───── Dataset excerpts ─────

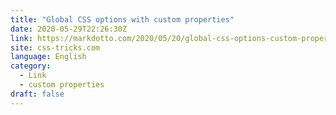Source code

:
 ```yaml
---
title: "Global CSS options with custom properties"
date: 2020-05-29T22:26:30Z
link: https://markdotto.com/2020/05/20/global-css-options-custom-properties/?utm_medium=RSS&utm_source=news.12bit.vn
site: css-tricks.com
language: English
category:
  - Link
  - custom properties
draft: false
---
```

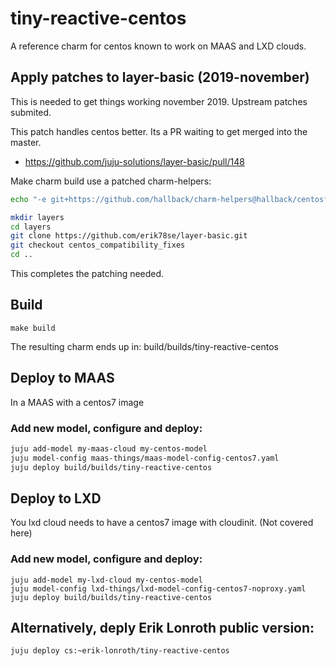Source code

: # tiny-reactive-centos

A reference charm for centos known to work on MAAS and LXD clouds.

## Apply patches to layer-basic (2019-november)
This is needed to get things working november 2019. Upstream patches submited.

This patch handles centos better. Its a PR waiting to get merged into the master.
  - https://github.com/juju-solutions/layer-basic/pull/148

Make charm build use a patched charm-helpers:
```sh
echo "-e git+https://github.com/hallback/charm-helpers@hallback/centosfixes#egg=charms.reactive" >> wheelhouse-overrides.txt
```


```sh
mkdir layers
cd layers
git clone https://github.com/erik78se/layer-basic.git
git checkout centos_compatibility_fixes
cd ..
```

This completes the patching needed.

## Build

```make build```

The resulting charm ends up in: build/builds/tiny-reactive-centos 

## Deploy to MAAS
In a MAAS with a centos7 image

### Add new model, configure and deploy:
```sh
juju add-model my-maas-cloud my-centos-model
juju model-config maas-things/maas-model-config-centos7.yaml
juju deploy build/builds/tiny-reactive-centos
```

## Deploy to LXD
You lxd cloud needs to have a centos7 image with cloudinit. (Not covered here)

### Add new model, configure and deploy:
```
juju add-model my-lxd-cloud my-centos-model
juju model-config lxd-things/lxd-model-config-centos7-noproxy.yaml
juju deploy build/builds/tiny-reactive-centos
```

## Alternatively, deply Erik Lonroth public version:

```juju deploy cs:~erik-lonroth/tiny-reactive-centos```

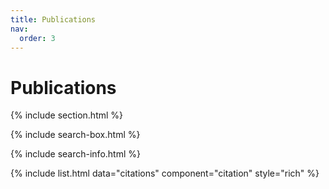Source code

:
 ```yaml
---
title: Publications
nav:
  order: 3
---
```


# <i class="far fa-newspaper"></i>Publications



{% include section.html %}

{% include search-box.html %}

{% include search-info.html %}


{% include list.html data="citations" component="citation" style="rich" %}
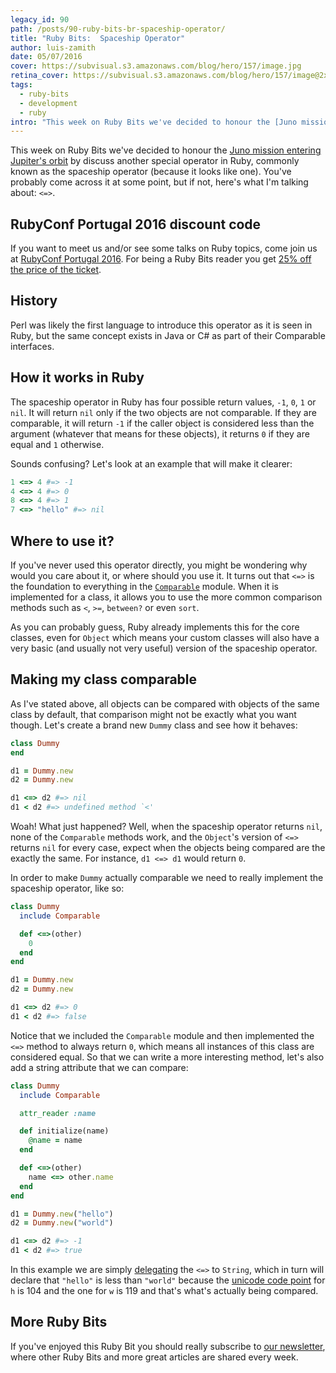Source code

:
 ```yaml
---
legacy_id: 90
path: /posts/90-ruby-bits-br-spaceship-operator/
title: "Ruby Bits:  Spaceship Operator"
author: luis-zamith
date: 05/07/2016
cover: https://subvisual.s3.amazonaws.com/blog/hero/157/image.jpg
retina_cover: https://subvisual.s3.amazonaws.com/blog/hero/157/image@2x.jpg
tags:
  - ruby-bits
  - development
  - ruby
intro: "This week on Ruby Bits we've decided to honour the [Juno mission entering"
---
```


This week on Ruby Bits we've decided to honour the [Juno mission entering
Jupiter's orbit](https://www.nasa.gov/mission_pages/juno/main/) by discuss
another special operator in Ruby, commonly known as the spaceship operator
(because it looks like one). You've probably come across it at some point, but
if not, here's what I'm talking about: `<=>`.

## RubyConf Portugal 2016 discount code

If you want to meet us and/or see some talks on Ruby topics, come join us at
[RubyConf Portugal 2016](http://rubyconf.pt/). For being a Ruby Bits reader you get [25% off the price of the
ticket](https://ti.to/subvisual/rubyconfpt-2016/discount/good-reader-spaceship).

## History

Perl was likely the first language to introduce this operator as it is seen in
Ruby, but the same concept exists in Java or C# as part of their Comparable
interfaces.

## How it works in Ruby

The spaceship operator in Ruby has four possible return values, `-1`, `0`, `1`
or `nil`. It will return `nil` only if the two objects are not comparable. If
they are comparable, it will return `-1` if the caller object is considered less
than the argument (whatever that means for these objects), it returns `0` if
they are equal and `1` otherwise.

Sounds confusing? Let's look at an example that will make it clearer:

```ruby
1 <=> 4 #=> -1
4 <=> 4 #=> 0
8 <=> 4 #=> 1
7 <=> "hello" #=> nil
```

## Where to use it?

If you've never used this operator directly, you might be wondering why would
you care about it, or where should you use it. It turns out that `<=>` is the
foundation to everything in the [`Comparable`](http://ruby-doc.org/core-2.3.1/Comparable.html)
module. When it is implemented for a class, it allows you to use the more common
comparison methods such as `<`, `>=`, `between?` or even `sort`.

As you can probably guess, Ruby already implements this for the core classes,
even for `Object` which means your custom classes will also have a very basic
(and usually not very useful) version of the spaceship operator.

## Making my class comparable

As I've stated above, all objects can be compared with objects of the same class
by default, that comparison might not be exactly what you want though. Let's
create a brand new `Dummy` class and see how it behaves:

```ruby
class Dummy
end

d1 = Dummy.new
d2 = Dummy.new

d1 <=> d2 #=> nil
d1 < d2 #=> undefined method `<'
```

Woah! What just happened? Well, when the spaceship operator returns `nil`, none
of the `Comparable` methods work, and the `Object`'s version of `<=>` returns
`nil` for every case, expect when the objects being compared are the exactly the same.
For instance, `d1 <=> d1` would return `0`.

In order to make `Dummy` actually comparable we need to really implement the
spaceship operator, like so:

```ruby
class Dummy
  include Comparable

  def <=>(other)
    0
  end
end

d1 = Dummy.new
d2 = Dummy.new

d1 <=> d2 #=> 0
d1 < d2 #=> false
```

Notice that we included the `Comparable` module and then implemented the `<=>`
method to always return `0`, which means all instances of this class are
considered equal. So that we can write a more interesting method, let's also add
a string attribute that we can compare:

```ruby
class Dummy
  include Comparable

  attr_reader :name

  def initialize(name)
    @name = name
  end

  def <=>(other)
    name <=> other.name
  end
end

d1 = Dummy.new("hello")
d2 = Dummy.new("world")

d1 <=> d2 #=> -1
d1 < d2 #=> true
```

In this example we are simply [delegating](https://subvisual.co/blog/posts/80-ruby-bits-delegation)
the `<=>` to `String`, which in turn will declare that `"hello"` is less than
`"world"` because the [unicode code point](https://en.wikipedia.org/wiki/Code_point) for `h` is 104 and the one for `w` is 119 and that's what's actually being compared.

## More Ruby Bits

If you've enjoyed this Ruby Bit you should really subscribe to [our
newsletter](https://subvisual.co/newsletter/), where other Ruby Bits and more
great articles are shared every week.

─────
───── Dataset excerpts ─────

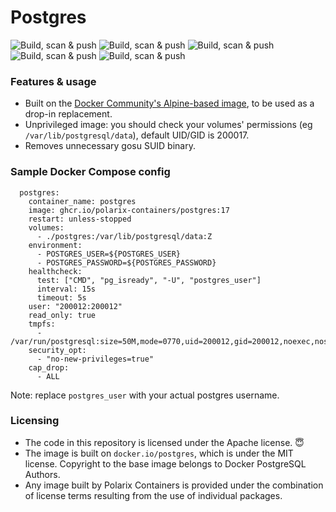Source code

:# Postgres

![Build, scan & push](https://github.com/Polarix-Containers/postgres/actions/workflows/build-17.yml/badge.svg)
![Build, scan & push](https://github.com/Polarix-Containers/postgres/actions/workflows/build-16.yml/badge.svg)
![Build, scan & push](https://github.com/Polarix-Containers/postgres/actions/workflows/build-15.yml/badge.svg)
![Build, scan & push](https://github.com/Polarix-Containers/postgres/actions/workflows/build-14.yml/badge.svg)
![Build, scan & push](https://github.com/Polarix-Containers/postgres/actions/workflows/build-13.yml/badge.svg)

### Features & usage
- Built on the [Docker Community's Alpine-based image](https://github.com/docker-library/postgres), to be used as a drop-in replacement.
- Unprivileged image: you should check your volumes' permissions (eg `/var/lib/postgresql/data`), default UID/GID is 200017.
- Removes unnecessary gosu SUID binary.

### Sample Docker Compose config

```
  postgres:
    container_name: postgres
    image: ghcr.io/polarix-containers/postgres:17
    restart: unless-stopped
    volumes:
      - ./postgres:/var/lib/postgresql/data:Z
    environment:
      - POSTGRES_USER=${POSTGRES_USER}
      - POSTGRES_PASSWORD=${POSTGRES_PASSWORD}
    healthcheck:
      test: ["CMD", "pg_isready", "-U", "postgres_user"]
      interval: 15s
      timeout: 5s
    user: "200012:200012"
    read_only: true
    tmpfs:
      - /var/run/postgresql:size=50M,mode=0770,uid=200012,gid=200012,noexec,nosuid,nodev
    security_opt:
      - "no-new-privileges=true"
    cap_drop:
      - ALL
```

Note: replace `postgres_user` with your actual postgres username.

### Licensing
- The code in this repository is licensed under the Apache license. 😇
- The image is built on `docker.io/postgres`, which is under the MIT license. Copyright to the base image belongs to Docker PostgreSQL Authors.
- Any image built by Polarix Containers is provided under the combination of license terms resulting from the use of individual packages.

─────
───── Dataset excerpts ─────

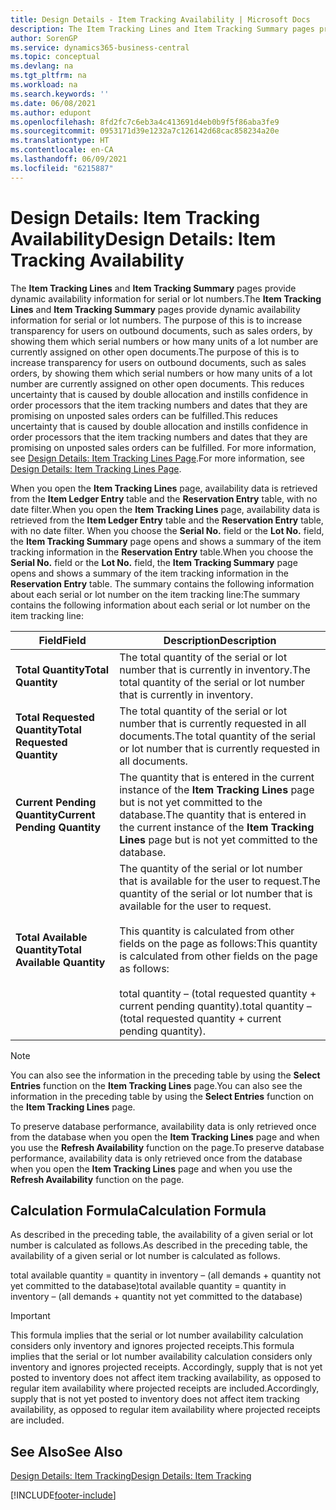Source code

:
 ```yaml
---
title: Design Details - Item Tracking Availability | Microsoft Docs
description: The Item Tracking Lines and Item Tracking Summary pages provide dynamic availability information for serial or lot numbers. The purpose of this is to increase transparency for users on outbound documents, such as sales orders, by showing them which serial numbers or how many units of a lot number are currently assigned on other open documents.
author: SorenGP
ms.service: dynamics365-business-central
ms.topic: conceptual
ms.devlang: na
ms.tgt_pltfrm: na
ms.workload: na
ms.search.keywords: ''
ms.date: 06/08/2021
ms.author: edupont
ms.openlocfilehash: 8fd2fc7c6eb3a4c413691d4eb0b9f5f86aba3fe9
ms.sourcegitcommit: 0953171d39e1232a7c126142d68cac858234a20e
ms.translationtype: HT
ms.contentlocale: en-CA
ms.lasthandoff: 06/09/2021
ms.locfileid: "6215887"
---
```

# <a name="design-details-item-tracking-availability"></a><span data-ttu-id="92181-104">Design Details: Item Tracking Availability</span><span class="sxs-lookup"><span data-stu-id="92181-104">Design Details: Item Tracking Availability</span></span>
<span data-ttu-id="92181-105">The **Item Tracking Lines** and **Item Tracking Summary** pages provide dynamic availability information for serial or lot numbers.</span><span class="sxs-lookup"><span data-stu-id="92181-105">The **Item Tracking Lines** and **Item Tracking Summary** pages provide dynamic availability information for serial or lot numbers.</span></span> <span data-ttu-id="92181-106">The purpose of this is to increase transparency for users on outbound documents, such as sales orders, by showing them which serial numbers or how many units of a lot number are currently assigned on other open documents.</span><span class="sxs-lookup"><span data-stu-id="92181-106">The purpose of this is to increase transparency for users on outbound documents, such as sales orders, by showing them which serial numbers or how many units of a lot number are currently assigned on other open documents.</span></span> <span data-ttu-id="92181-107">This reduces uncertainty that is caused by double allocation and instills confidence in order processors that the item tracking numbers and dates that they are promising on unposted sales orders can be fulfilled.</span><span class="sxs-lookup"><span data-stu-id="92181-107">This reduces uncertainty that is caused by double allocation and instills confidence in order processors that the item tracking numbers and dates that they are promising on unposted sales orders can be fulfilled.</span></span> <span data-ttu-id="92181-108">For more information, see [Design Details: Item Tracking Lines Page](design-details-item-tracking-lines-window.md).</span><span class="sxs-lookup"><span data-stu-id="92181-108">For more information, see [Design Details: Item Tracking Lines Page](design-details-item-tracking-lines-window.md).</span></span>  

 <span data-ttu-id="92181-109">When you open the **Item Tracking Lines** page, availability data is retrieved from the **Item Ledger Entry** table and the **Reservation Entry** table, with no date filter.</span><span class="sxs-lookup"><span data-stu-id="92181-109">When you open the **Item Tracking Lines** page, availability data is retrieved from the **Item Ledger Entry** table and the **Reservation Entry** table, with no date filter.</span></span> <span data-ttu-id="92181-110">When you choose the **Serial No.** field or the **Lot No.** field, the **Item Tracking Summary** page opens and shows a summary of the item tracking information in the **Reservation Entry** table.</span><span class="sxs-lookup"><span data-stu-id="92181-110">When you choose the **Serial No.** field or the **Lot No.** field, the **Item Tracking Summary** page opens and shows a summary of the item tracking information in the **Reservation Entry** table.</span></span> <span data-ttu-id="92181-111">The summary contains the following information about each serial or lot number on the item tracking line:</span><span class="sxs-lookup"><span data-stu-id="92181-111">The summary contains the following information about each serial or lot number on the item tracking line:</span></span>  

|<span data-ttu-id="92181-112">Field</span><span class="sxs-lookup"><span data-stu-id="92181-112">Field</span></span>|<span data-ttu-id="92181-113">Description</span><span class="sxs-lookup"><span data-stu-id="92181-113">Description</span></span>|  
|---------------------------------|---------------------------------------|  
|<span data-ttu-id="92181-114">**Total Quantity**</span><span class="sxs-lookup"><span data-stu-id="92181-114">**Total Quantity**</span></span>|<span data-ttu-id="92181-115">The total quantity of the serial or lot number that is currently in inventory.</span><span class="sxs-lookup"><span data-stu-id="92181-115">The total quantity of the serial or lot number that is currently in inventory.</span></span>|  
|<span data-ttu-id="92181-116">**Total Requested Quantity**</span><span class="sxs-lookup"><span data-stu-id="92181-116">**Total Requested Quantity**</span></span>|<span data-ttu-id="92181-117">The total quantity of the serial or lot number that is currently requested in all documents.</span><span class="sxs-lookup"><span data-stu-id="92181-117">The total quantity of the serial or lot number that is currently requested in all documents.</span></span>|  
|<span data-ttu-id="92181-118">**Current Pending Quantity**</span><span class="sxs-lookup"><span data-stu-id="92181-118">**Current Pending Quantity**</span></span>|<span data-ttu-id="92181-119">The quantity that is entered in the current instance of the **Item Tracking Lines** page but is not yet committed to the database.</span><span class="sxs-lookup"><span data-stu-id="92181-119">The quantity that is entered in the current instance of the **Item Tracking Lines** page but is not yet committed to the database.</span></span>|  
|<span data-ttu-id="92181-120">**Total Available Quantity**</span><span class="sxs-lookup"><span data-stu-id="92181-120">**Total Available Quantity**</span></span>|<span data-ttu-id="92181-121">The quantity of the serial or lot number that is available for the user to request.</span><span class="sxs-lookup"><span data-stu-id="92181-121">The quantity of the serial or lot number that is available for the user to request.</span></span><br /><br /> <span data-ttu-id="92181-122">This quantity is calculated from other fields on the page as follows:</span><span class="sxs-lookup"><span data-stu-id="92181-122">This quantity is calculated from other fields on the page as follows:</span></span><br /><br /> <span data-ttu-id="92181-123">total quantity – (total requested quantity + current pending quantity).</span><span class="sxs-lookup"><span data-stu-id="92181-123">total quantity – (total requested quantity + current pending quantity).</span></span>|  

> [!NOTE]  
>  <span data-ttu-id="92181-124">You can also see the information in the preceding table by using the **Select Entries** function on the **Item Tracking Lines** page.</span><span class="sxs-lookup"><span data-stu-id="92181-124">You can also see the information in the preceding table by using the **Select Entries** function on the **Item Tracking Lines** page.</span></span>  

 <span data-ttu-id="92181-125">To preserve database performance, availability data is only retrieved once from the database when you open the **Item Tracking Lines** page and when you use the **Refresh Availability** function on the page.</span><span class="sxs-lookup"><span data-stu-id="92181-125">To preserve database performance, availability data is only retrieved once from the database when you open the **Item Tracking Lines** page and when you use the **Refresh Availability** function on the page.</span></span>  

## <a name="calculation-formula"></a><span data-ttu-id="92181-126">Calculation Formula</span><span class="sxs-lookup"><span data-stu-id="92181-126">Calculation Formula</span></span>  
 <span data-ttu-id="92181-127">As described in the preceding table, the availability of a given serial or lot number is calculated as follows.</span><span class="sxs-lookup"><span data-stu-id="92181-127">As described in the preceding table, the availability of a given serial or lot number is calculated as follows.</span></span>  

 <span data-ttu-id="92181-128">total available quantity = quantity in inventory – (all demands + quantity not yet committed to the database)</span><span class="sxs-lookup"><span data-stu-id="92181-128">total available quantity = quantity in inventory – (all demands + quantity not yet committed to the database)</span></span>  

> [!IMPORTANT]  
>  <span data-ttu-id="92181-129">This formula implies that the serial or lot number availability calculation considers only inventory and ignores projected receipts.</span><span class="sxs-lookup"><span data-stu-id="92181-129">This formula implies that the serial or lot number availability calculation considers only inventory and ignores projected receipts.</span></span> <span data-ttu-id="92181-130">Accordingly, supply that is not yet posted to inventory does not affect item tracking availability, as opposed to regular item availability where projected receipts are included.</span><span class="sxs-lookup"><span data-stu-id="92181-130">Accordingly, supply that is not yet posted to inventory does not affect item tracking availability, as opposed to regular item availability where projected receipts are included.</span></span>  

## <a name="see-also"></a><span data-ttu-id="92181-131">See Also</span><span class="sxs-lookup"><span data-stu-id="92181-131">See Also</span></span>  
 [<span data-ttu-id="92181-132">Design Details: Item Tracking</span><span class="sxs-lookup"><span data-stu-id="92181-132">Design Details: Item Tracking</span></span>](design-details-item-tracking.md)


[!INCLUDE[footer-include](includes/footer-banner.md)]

─────

→ Activity
Exact duplication is required for the lines above, from the line that contains "If you've enjoyed" to the line that contains "great articles are shared every week.", inclusive; omit all others.

→ Task response
If you've enjoyed this Ruby Bit you should really subscribe to [our
newsletter](https://subvisual.co/newsletter/), where other Ruby Bits and more
great articles are shared every week.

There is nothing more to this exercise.